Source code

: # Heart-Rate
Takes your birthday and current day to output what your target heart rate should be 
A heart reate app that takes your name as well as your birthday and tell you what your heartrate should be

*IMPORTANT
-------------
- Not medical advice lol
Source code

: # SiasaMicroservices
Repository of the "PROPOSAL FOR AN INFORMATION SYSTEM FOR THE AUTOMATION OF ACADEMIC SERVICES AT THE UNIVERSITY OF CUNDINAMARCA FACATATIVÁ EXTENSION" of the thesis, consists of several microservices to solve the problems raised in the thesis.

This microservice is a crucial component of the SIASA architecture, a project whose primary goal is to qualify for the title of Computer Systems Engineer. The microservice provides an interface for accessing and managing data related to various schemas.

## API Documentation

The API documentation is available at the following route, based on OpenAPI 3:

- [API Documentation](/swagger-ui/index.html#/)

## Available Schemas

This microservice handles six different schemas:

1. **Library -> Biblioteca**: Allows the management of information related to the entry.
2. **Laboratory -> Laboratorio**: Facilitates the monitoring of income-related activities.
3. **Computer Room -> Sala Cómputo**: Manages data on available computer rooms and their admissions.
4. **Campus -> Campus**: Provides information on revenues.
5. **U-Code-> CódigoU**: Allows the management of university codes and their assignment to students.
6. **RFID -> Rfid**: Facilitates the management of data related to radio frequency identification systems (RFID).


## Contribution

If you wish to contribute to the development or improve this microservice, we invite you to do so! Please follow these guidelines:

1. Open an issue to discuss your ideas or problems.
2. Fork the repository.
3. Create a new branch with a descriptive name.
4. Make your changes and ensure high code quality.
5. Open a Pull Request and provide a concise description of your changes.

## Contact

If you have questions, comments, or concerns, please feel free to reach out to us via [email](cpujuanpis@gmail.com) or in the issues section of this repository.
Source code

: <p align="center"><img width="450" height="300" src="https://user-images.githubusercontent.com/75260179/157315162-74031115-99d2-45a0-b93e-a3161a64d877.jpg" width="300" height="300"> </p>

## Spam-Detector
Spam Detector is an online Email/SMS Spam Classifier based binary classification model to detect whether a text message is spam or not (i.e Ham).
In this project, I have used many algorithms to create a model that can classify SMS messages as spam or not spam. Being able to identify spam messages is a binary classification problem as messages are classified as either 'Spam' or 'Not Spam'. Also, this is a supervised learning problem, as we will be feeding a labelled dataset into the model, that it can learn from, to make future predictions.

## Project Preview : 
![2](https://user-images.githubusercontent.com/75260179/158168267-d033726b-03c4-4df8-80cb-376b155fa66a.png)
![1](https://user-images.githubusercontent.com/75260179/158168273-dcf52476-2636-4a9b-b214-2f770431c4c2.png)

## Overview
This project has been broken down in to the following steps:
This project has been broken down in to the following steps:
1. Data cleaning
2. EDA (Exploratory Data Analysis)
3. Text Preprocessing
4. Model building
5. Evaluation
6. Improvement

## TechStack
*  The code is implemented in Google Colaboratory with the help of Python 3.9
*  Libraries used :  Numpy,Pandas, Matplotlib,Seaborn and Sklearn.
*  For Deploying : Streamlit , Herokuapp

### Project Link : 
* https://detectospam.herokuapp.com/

_ _ _

* Directions for this task
For the records above, tally the lines holding the word "that". Answer with the number only.

* Task output
2